There's a disclaimer reporters like to use that goes something like this: "I know just enough about (fill-in-the-blank) to be dangerous..." I'm invoking it now, because I am not an expert on European venture capital. In fact, I probably don't even know quite enough to be dangerous. But the European venture capital numbers released by VentureOne and Ernst & Young today were interesting, so I'm blogging about them anyway.
For the first time since 2000, the annual investment in European venture-backed companies didn't fall, as 3.5 billion euros were invested in 2004. Meanwhile, the number of deals done decreased by 20%. Taken together, I'd think, "Hmm. Same money going to fewer deals? Guess that means not many early stage deals." And that would square with what I've been hearing about Europe since the downturn-- the history is in buyouts, not so much the risky, entrepreneurial deals folks in Isreal, Boston or Silicon Valley mean when they say, "venture capital."

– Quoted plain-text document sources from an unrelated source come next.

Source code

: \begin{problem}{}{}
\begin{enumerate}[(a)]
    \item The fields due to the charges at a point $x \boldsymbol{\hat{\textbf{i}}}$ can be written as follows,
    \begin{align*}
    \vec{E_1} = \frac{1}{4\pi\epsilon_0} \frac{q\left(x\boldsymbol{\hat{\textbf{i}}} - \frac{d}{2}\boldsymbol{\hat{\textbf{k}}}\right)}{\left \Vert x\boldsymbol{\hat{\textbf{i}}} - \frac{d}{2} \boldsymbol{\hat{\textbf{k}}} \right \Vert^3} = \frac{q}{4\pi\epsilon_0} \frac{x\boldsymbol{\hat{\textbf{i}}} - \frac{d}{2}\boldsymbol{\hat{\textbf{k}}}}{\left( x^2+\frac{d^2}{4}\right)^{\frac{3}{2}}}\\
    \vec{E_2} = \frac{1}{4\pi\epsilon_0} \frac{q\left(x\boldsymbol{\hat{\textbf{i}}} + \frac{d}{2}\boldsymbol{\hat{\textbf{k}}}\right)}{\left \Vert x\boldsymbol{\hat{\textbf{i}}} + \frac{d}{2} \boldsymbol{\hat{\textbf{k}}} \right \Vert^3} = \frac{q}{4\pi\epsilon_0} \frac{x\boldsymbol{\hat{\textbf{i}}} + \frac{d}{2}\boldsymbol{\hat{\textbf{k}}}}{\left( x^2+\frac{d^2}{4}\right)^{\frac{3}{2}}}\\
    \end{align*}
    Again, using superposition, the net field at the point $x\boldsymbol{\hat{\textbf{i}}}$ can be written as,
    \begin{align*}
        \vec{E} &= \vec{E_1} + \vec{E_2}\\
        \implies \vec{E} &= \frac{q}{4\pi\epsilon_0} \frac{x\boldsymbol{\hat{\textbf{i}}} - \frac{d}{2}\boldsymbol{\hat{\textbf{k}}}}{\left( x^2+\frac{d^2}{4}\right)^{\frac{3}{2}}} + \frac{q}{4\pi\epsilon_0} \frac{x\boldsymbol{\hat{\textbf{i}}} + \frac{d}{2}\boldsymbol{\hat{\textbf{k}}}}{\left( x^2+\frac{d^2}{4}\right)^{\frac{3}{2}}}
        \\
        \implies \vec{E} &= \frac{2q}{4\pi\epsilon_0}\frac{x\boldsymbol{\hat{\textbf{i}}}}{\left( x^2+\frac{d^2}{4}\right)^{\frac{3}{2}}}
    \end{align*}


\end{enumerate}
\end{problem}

Au contraire! Early stage deals comprised a third of all deals in Europe in 2004, compared to 28% in 2003. It was a trend that snowballed through the year, according to the press release, with 35% of all deals in the fourth quarter going to brand new companies. And the amount of money going to early stage deals was up 42% year-over-year. Early stage entrepreneurs were particularly fortunate in the United Kingdom, Denmark and Spain, where 40%, 44% and 55% of the deals, respectively, were early stage. Now, "early stage" is a relative term. It's possible these early stage deals are a little more fleshed out than a guy and a PowerPoint. But every new company that gets started is nonetheless good news for any economy.
And the trend could have legs. Like anywhere else, investors are following the money: European companies fetched "significantly higher" M&A prices last year and had the largest number of venture-backed IPOs in three years, according to the release.